Ibuku mati tahun lalu. Anakku mati dua minggu sebelum
lebaran kemarin. Anakku tidak mati diracun sianida. Tak ada yang tahu namanya,
tak perlu diberitakan media massa, tidak perlu pula ke meja hijau demi meminta
keadilan nasib. Keadilan itu apa? Tai kucing tah?
![]() |
Creation of Adam, Michelangelo |
Tadi siang, sebuah rumah makan memanggilku membenahi pipa
wastafelnya yang bocor. Aku melintasi meja dimana lelaki bahagia bersama
teman-temannya sedang makan siang. Aku tahu dia, jarak tiga rumah dariku. Rumahnya
menghadap jalan, rumahku ada di gang selebar motor yang terletak di samping
rumahnya. Dia berbisik sambil mengangkat cangkir kopi pada teman bicaranya,
“Aku tak akan tahan kalau jadi dia.” Kenapa dia perlu berbisik, harusnya dia
mengatakan persis di telingaku. Dia kira aku kira aku akan bunuh diri? Demi
Tuhan, jangan samakan aku dengannya.
Jika memang karena seumur hidup aku melarat, tinggal di
rumah kumuh –yang belum aku bayar uang sewanya, membawa peralatan pipa di tas
kumal, dan ibu dan anak yang meninggalkanku membuatku punya alasan untuk bunuh
diri. Memang pernah terlintas di benakku pikiran kotor itu, tapi aku kira aku
tak pernah bergantung dengan orang lain soal nasibku. Ibu dan anakku belum
tentu bahagia jika aku menyusul mereka. Dan aku tak punya daya mencegah
kepergiannya. Aku masih hidup di Bumi, di planet yang sama dimana istriku juga
berpijak namun di belahan yang lain.
Tetangga dengan rumah berpagar tinggi dihiasi pecahan kaca di
atasnya itu, dia tidak begitu mengenal tetangganya yang kumal ini. Jika dia
mengatakannya itu di depan telingaku, aku sangat bahagia. Betapa aku akan tahu
bahwa kecukupan materi membuat hati manusia lemah dan demikian emosional. Betapa
mata yang lemah saat dia membayangkan berada di posisiku akan menghibur diriki,
aku kira.
Dan sekarang aku tahu apa guna ‘empati’ bagi seorang korban
takdir seperti diriku. Empati membuat orang yang bernasib buruk sedikit terhibur,
bukan karena orang lain mengerti perasaannya (mustahil itu), tapi karena
ternyata dirinya lebih kuat daripada orang lain yang sudah mewek hanya karena membayangkan
mengalami nasib yang sama.
Orang semacam dia itu adalah orang kafir. Iya, kafir, kalian
tak salah dengar. Mereka gila kuasa akan apapun. Begitu satu barang “miliknya”
diambil atau berkurang, mereka jadi gila. Begitu barangnya bertindak tidak
sesuai perintah mereka naik pitam. Lihatlah, bahkan keluarganya pun dianggapnya
hanya sekedar harta kekayaan. Penghargaan macam apa itu?

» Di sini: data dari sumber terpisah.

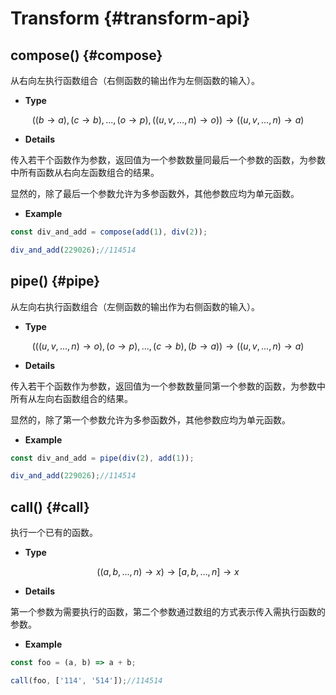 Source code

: # Transform {#transform-api}

## compose() {#compose}

从右向左执行函数组合（右侧函数的输出作为左侧函数的输入）。

- **Type**

$$((b\rightarrow a),(c \rightarrow b),...,(o\rightarrow p),((u,v,...,n)\rightarrow o))\rightarrow ((u,v,...,n)\rightarrow a)$$

- **Details**

传入若干个函数作为参数，返回值为一个参数数量同最后一个参数的函数，为参数中所有函数从右向左函数组合的结果。

显然的，除了最后一个参数允许为多参函数外，其他参数应均为单元函数。

- **Example**

```js
const div_and_add = compose(add(1), div(2));

div_and_add(229026);//114514
```

## pipe() {#pipe}

从左向右执行函数组合（左侧函数的输出作为右侧函数的输入）。

- **Type**

$$(((u,v,...,n)\rightarrow o),(o\rightarrow p),...,(c \rightarrow b),(b\rightarrow a))\rightarrow ((u,v,...,n)\rightarrow a)$$

- **Details**

传入若干个函数作为参数，返回值为一个参数数量同第一个参数的函数，为参数中所有从左向右函数组合的结果。

显然的，除了第一个参数允许为多参函数外，其他参数应均为单元函数。

- **Example**

```js
const div_and_add = pipe(div(2), add(1));

div_and_add(229026);//114514
```

## call() {#call}

执行一个已有的函数。

- **Type**


$$((a,b,...,n)\rightarrow x)\rightarrow [a,b,...,n]\rightarrow x$$

- **Details**

第一个参数为需要执行的函数，第二个参数通过数组的方式表示传入需执行函数的参数。

- **Example**

```js
const foo = (a, b) => a + b;

call(foo, ['114', '514']);//114514
``` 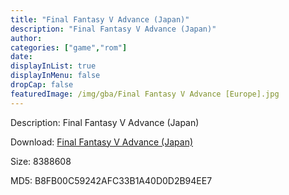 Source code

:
 ```yaml
---
title: "Final Fantasy V Advance (Japan)"
description: "Final Fantasy V Advance (Japan)"
author: 
categories: ["game","rom"]
date: 
displayInList: true
displayInMenu: false
dropCap: false
featuredImage: /img/gba/Final Fantasy V Advance [Europe].jpg
---
```


Description: Final Fantasy V Advance (Japan)

Download: <a style="text-decoration:underline;" href="https://mega.nz/#!iSJyRKoL!Fo09YaZoAER14IAV4MdKfdv2751LLHOJTxJzb_QC7Sg" target = "_blank" rel = "nofollow" > Final Fantasy V Advance (Japan)</a>

Size: 8388608

MD5: B8FB00C59242AFC33B1A40D0D2B94EE7

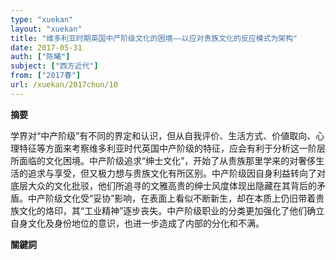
 ```yaml
---
type: "xuekan"
layout: "xuekan"
title: "维多利亚时期英国中产阶级文化的困境——以应对贵族文化的反应模式为架构"
date: 2017-05-31
auth: ["陈曦"]
subject: ["西方近代"]
from: ["2017春"]
url: /xuekan/2017chun/10
---
```


**摘要**

学界对“中产阶级”有不同的界定和认识，但从自我评价、生活方式、价値取向、心理特征等方面来考察维多利亚时代英国中产阶级的特征，应会有利于分析这一阶层所面临的文化困境。中产阶级追求“绅士文化”，开始了从贵族那里学来的对奢侈生活的追求与享受，但又极力想与贵族文化有所区别。中产阶级因自身利益转向了对底层大众的文化批驳，他们所追寻的文雅高贵的绅士风度体现出隐藏在其背后的矛盾。中产阶级文化受“妥协”影响，在表面上看似不断新生，却在本质上仍旧带着贵族文化的烙印，其“工业精神”逐步丧失。中产阶级职业的分类更加强化了他们确立自身文化及身份地位的意识，也进一步造成了内部的分化和不满。

**關鍵詞**
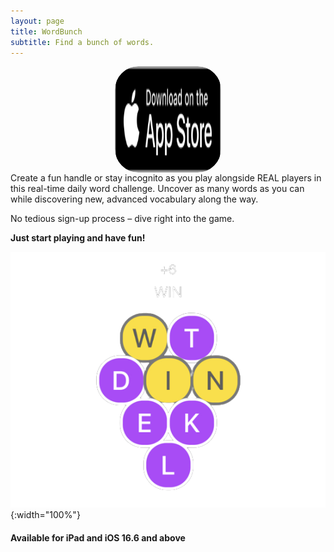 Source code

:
 ```yaml
---
layout: page
title: WordBunch
subtitle: Find a bunch of words.
---
```

<center><a href="https://apps.apple.com/us/app/big-bunch/id1620207662" style="width: 170px; height: 170px; border-radius: 22%; overflow: hidden; display: inline-block; vertical-align: middle;"><img src="/assets/img/black.svg" alt="Big Bunch" style="width: 170px; height: 170px; border-radius: 22%; overflow: hidden; display: inline-block; vertical-align: middle;"></a></center>
Create a fun handle or stay incognito as you play alongside REAL players in this real-time daily word challenge. Uncover as many words as you can while discovering new, advanced vocabulary along the way.

No tedious sign-up process – dive right into the game.

**Just start playing and have fun!**

![](/assets/img/bigBunch_win_no_bg.png#center){:width="100%"}

#### Available for iPad and iOS 16.6 and above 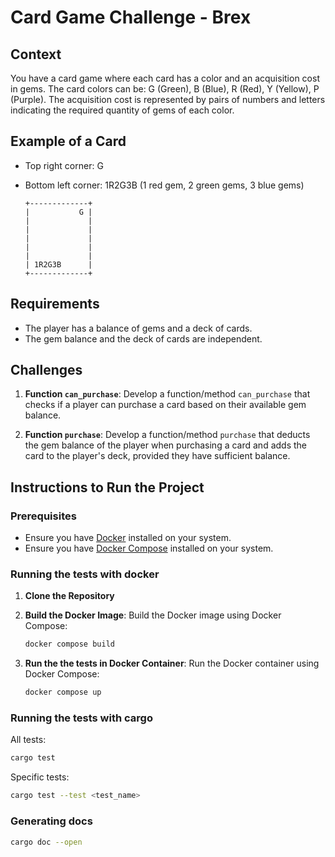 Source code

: # Card Game Challenge - Brex

## Context

You have a card game where each card has a color and an acquisition cost in gems. The card colors can be: G (Green), B (Blue), R (Red), Y (Yellow), P (Purple). The acquisition cost is represented by pairs of numbers and letters indicating the required quantity of gems of each color.

## Example of a Card

- Top right corner: G
- Bottom left corner: 1R2G3B (1 red gem, 2 green gems, 3 blue gems)

  ```
  +-------------+
  |           G |
  |             |
  |             |
  |             |
  |             |
  |             |
  | 1R2G3B      |
  +-------------+
  ```

## Requirements

- The player has a balance of gems and a deck of cards.
- The gem balance and the deck of cards are independent.

## Challenges

1. **Function `can_purchase`**:
   Develop a function/method `can_purchase` that checks if a player can purchase a card based on their available gem balance.

2. **Function `purchase`**:
   Develop a function/method `purchase` that deducts the gem balance of the player when purchasing a card and adds the card to the player's deck, provided they have sufficient balance.

## Instructions to Run the Project

### Prerequisites

- Ensure you have [Docker](https://www.docker.com/) installed on your system.
- Ensure you have [Docker Compose](https://docs.docker.com/compose/) installed on your system.

### Running the tests with docker

1. **Clone the Repository**

2. **Build the Docker Image**:
   Build the Docker image using Docker Compose:

   ```sh
   docker compose build
   ```

3. **Run the the tests in Docker Container**:
   Run the Docker container using Docker Compose:
   ```sh
   docker compose up
   ```

### Running the tests with cargo

All tests:

```sh
cargo test
```

Specific tests:

```sh
cargo test --test <test_name>
```

### Generating docs

```sh
cargo doc --open
```
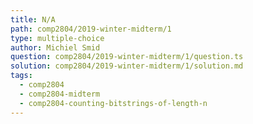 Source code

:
 ```yaml
---
title: N/A
path: comp2804/2019-winter-midterm/1
type: multiple-choice
author: Michiel Smid
question: comp2804/2019-winter-midterm/1/question.ts
solution: comp2804/2019-winter-midterm/1/solution.md
tags:
  - comp2804
  - comp2804-midterm
  - comp2804-counting-bitstrings-of-length-n
---
```


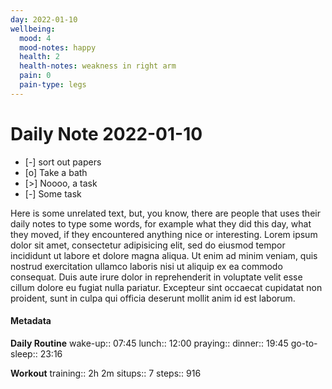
 ```yaml
---
day: 2022-01-10
wellbeing:
  mood: 4
  mood-notes: happy
  health: 2
  health-notes: weakness in right arm
  pain: 0
  pain-type: legs
---
```


# Daily Note 2022-01-10

- [-] sort out papers
- [o] Take a bath
- [>] Noooo, a task
- [-] Some task

Here is some unrelated text, but, you know, there are people that uses their daily notes to type some words, for example what they did this day, what they moved, if they encountered anything nice or interesting. Lorem ipsum dolor sit amet, consectetur adipisicing elit, sed do eiusmod tempor incididunt ut labore et dolore magna aliqua. Ut enim ad minim veniam, quis nostrud exercitation ullamco laboris nisi ut aliquip ex ea commodo consequat. Duis aute irure dolor in reprehenderit in voluptate velit esse cillum dolore eu fugiat nulla pariatur. Excepteur sint occaecat cupidatat non proident, sunt in culpa qui officia deserunt mollit anim id est laborum.

#### Metadata

**Daily Routine**
wake-up:: 07:45
lunch:: 12:00
praying:: 
dinner:: 19:45
go-to-sleep:: 23:16

**Workout**
training:: 2h 2m
situps:: 7
steps:: 916
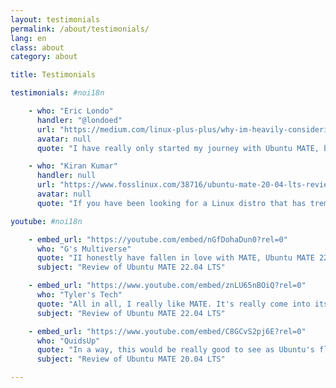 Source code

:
 ```yaml
---
layout: testimonials
permalink: /about/testimonials/
lang: en
class: about
category: about

title: Testimonials

testimonials: #noi18n

    - who: "Eric Londo"
      handler: "@londoed"
      url: "https://medium.com/linux-plus-plus/why-im-heavily-considering-joining-the-green-team-ubuntu-mate-b6c19baa2513"
      avatar: null
      quote: "I have really only started my journey with Ubuntu MATE, but I am definitely considering joining Team Green on more of my machines. I will probably never leave Cinnamon and Plasma completely behind, but the incredible features that Ubuntu MATE has to offer make it so enticing that I find myself enjoying playing around with the system like a kid in a candy shop. Around every bend is a new incredible feature or design element that you can tell the team behind it put a lot of thought and effort into."

    - who: "Kiran Kumar"
      handler: null
      url: "https://www.fosslinux.com/38716/ubuntu-mate-20-04-lts-review-refinement-at-its-best.htm"
      avatar: null
      quote: "If you have been looking for a Linux distro that has tremendous community support, minimalistic in nature, lightweight, and actively being developed and updated, I’m confident that Ubuntu MATE should easily be on your list."

youtube: #noi18n

    - embed_url: "https://youtube.com/embed/nGfDohaDun0?rel=0"
      who: "G's Multiverse"
      quote: "II honestly have fallen in love with MATE, Ubuntu MATE 22.04...if you are new to Linux. I think MATE, especially in Cupertino mode, you are going to fall in love with it"
      subject: "Review of Ubuntu MATE 22.04 LTS"

    - embed_url: "https://www.youtube.com/embed/znLU65nBOiQ?rel=0"
      who: "Tyler's Tech"
      quote: "All in all, I really like MATE. It's really come into itself lately."
      subject: "Review of Ubuntu MATE 22.04 LTS"

    - embed_url: "https://www.youtube.com/embed/C8GCvS2pj6E?rel=0"
      who: "QuidsUp"
      quote: "In a way, this would be really good to see as Ubuntu's flagship desktop... Ubuntu MATE is quite something, and I'm not sure how much I'll be able to do it justice in this review... The team have continued to improve and adapt the desktop. Every time I think they must be running out of ideas, that does not seem to be the case."
      subject: "Review of Ubuntu MATE 20.04 LTS"

---
```

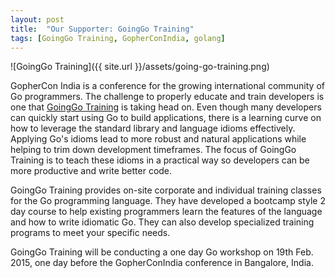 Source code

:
 ```yaml
---
layout: post
title:  "Our Supporter: GoingGo Training"
tags: [GoingGo Training, GopherConIndia, golang]
---
```


![GoingGo Training]({{ site.url }}/assets/going-go-training.png) 

GopherCon India is a conference for the growing international community of Go programmers. The challenge to properly educate and train developers is one that [GoingGo Training](http://www.goinggotraining.net/) is taking head on. Even though many developers can quickly start using Go to build applications, there is a learning curve on how to leverage the standard library and language idioms effectively. Applying Go's idioms lead to more robust and natural applications while helping to trim down development timeframes. The focus of GoingGo Training is to teach these idioms in a practical way so developers can be more productive and write better code.

GoingGo Training provides on-site corporate and individual training classes for the Go programming language. They have developed a bootcamp style 2 day course to help existing programmers learn the features of the language and how to write idiomatic Go. They can also develop specialized training programs to meet your specific needs.

GoingGo Training will be conducting a one day Go workshop on 19th Feb. 2015, one day before the GopherConIndia conference in Bangalore, India.

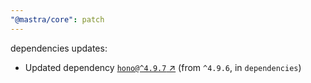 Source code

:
 ```yaml
---
"@mastra/core": patch
---
```

dependencies updates:
  - Updated dependency [`hono@^4.9.7` ↗︎](https://www.npmjs.com/package/hono/v/4.9.7) (from `^4.9.6`, in `dependencies`)
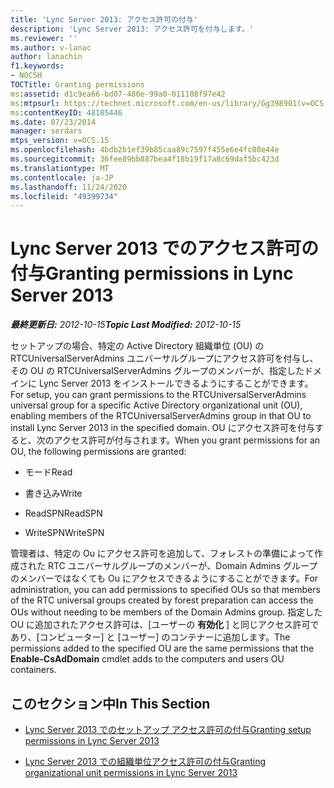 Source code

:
 ```yaml
---
title: 'Lync Server 2013: アクセス許可の付与'
description: 'Lync Server 2013: アクセス許可を付与します。'
ms.reviewer: ''
ms.author: v-lanac
author: lanachin
f1.keywords:
- NOCSH
TOCTitle: Granting permissions
ms:assetid: d1c9ea66-bd07-480e-99a0-011108f97e42
ms:mtpsurl: https://technet.microsoft.com/en-us/library/Gg398901(v=OCS.15)
ms:contentKeyID: 48185446
ms.date: 07/23/2014
manager: serdars
mtps_version: v=OCS.15
ms.openlocfilehash: 4bdb2b1ef39b85caa89c7597f455e6e4fc08e44e
ms.sourcegitcommit: 36fee89bb887bea4f18b19f17a8c69daf5bc423d
ms.translationtype: MT
ms.contentlocale: ja-JP
ms.lasthandoff: 11/24/2020
ms.locfileid: "49399734"
---
```

# <a name="granting-permissions-in-lync-server-2013"></a><span data-ttu-id="67437-103">Lync Server 2013 でのアクセス許可の付与</span><span class="sxs-lookup"><span data-stu-id="67437-103">Granting permissions in Lync Server 2013</span></span>

<div data-xmlns="http://www.w3.org/1999/xhtml">

<div class="topic" data-xmlns="http://www.w3.org/1999/xhtml" data-msxsl="urn:schemas-microsoft-com:xslt" data-cs="https://msdn.microsoft.com/">

<div data-asp="https://msdn2.microsoft.com/asp">



</div>

<div id="mainSection">

<div id="mainBody"><span data-ttu-id="67437-104">

<span> </span></span><span class="sxs-lookup"><span data-stu-id="67437-104">

<span> </span></span></span>

<span data-ttu-id="67437-105">_**最終更新日:** 2012-10-15_</span><span class="sxs-lookup"><span data-stu-id="67437-105">_**Topic Last Modified:** 2012-10-15_</span></span>

<span data-ttu-id="67437-106">セットアップの場合、特定の Active Directory 組織単位 (OU) の RTCUniversalServerAdmins ユニバーサルグループにアクセス許可を付与し、その OU の RTCUniversalServerAdmins グループのメンバーが、指定したドメインに Lync Server 2013 をインストールできるようにすることができます。</span><span class="sxs-lookup"><span data-stu-id="67437-106">For setup, you can grant permissions to the RTCUniversalServerAdmins universal group for a specific Active Directory organizational unit (OU), enabling members of the RTCUniversalServerAdmins group in that OU to install Lync Server 2013 in the specified domain.</span></span> <span data-ttu-id="67437-107">OU にアクセス許可を付与すると、次のアクセス許可が付与されます。</span><span class="sxs-lookup"><span data-stu-id="67437-107">When you grant permissions for an OU, the following permissions are granted:</span></span>

  - <span data-ttu-id="67437-108">モード</span><span class="sxs-lookup"><span data-stu-id="67437-108">Read</span></span>

  - <span data-ttu-id="67437-109">書き込み</span><span class="sxs-lookup"><span data-stu-id="67437-109">Write</span></span>

  - <span data-ttu-id="67437-110">ReadSPN</span><span class="sxs-lookup"><span data-stu-id="67437-110">ReadSPN</span></span>

  - <span data-ttu-id="67437-111">WriteSPN</span><span class="sxs-lookup"><span data-stu-id="67437-111">WriteSPN</span></span>

<span data-ttu-id="67437-112">管理者は、特定の Ou にアクセス許可を追加して、フォレストの準備によって作成された RTC ユニバーサルグループのメンバーが、Domain Admins グループのメンバーではなくても Ou にアクセスできるようにすることができます。</span><span class="sxs-lookup"><span data-stu-id="67437-112">For administration, you can add permissions to specified OUs so that members of the RTC universal groups created by forest preparation can access the OUs without needing to be members of the Domain Admins group.</span></span> <span data-ttu-id="67437-113">指定した OU に追加されたアクセス許可は、[ユーザーの **有効化** ] と同じアクセス許可であり、[コンピューター] と [ユーザー] のコンテナーに追加します。</span><span class="sxs-lookup"><span data-stu-id="67437-113">The permissions added to the specified OU are the same permissions that the **Enable-CsAdDomain** cmdlet adds to the computers and users OU containers.</span></span>

<div>

## <a name="in-this-section"></a><span data-ttu-id="67437-114">このセクション中</span><span class="sxs-lookup"><span data-stu-id="67437-114">In This Section</span></span>

  - [<span data-ttu-id="67437-115">Lync Server 2013 でのセットアップ アクセス許可の付与</span><span class="sxs-lookup"><span data-stu-id="67437-115">Granting setup permissions in Lync Server 2013</span></span>](lync-server-2013-granting-setup-permissions.md)

  - [<span data-ttu-id="67437-116">Lync Server 2013 での組織単位アクセス許可の付与</span><span class="sxs-lookup"><span data-stu-id="67437-116">Granting organizational unit permissions in Lync Server 2013</span></span>](lync-server-2013-granting-organizational-unit-permissions.md)

<span data-ttu-id="67437-117"></div>

</div>

<span> </span>

</div>

</div>

</span><span class="sxs-lookup"><span data-stu-id="67437-117"></div>

</div>

<span> </span>

</div>

</div>

</span></span></div>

Dia adalah contoh terbaik keterasingan. Aku juga korban
keterasingan, terasing dari kota yang berkembang lebih cepat dibanding tebal
dompetku. Tapi, itu bukan salahku jika kota ini tumbuh. Itu di luar kontrol
seorang tukang pipa. Namun, dia, yang berharta itu, dia menjadi asing akan
materi yang diusahakannya sendiri. Dia kira bisa mengatur segalanya, dan
tiba-tiba, puffffff.... Semua bergerak tak tentu arah, remote control tak
bekerja lagi kali ini. Pada sebuah bencana, dia mengaku depresi sedang aku
menyadari.
Ibu dan anakku mati, tak ada cuti esok hari, bocornya pipa
rumah orang tidak berhenti dengan sendirinya. Dan aku masih disiksa waktu, aku
mengadu pada Pastur, dan dia mengatakan itu sama sekali bukan urusan Tuhannya.
Benar sekali. Urusan hatiku bukanlah urusan Tuhan, aku sendiri yang harus
menenangkannya.
Sebaiknya aku tenggak air putih banyak-banyak, dan segera menyapa kegelapan kamar. Selamat malam.
*) Fiksi yang muncul setelah menonton Searching for Sugarman
dan mendengar anak bisu yang tertawa bercanda dengan bapaknya di kamar lantai
bawah. 28 Juli. Duren Tiga, Jakarta.